Nightmares left me with more tales to write, more words to say, and more skeletons to be thrown in the shady closet. I’d carve it all down, engraved them with cursive writings, pretending I’m Plath.

And I need You to tell me that these are all lies; truth is just somewhere around the corner.



The wrath that speaks silently. The eyes that wait for the warning sign. The mind that longs for peace. The heart that hides behind the blockade. The state of the mind that grasp nobody else but You.



I need You to tell me that these are all lies; truth is still waiting somewhere around the corner.



I need sleeping pills to get me through the night. I need the city lights to burn out quietly and leave me alone in my misery. I need music to soothe me up, keep me calm and bury all the horror at the back of my head. I need ciggs to get the chilling voices out of my system. I need muses to hold me grounded. I need tears to remind myself that I am capable of any kind of emotions. I need deeper reasons to outweigh all my decisions.

I need You to tell me that these are all lies; truth is just waiting, somewhere around the corner.



Darkness creeps in; slow and tormenting. Was it the voice of disappointment that I heard last night? Was the daunting whisper real, or was it just another trick? Was it all just a dream?
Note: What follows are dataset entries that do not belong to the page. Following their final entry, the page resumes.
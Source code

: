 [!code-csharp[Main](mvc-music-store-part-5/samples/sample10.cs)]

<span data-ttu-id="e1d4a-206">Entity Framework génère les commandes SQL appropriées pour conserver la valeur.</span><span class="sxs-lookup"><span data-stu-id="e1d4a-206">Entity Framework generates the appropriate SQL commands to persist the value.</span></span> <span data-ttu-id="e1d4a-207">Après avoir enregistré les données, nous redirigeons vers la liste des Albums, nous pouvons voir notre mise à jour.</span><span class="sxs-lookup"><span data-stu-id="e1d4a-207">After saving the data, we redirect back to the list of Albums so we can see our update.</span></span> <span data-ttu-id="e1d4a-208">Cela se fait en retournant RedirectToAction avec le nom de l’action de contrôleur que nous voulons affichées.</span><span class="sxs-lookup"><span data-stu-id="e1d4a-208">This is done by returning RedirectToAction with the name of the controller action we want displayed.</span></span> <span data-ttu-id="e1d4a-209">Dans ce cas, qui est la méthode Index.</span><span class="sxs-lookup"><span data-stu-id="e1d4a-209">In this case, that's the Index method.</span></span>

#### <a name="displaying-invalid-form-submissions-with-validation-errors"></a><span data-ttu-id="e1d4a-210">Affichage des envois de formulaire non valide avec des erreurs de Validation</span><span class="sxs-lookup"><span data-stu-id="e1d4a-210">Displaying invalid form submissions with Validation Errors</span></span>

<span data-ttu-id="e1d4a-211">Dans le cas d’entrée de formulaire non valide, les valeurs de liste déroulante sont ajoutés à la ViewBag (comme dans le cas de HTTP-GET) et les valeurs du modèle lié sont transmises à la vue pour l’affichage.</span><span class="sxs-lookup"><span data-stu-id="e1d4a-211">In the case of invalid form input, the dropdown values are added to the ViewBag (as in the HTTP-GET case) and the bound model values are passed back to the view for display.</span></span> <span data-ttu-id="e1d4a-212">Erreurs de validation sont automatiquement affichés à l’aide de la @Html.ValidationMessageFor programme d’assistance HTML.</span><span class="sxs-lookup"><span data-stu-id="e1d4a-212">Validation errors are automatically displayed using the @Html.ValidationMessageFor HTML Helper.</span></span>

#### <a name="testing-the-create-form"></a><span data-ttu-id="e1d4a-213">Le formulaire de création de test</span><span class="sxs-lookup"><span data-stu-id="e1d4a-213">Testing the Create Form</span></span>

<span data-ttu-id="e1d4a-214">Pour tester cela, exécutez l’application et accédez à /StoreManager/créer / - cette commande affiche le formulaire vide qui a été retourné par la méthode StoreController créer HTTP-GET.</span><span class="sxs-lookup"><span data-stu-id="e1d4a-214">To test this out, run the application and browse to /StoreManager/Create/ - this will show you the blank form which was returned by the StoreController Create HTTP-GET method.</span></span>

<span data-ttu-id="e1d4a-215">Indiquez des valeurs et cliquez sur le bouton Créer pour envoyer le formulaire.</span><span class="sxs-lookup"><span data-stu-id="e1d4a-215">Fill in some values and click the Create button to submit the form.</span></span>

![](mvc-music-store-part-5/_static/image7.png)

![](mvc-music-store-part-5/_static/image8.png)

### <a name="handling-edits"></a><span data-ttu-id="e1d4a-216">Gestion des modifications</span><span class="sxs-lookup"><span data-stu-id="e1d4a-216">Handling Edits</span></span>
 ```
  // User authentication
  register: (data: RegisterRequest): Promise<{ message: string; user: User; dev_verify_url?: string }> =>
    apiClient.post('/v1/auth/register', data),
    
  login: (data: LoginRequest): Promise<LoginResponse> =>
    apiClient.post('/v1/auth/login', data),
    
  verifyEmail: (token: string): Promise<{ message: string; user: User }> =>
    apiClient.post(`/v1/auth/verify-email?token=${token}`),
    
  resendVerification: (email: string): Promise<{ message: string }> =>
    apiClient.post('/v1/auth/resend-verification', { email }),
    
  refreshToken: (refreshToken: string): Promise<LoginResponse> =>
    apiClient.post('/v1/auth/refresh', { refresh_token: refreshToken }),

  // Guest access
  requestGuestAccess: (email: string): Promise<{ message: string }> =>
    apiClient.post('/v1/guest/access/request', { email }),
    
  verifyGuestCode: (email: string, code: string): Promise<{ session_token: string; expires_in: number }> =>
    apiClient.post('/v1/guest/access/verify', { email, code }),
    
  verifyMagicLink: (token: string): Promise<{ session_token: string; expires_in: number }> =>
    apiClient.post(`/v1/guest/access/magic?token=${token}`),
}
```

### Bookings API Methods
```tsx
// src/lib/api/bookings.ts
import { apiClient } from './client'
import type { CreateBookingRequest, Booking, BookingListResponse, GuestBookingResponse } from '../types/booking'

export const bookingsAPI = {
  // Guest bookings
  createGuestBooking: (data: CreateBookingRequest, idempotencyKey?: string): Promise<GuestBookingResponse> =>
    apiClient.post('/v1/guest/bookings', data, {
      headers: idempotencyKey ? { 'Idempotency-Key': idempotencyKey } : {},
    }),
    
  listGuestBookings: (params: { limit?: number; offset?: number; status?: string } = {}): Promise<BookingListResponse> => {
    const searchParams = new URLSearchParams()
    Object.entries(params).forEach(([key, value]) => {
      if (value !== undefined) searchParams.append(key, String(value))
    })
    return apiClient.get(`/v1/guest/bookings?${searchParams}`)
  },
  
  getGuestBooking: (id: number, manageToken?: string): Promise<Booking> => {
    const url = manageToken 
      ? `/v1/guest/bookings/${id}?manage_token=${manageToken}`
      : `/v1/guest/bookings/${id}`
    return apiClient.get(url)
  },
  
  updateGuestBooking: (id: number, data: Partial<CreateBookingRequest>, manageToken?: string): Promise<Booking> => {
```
If it is, then where are You?





"a warning sign;

i missed the good part, then i realized

i started looking and the bubble burst

i started looking for excuses.

come on in; i've gotta tell you what a state i'm in

i've gotta tell you in my loudest tones

i started looking for a warning sign.

when the truth is;

I miss you.

yeah, the truth is

I miss you so.

A warning sign,

you came back to haunt me and I realized

that you were an island and I passed you by

you were an island to discover.

so i crawl back into your open arms.."

-Warning sign, Coldplay-

when your little wonderland vanishes and spies come out to play, what do you fall back into?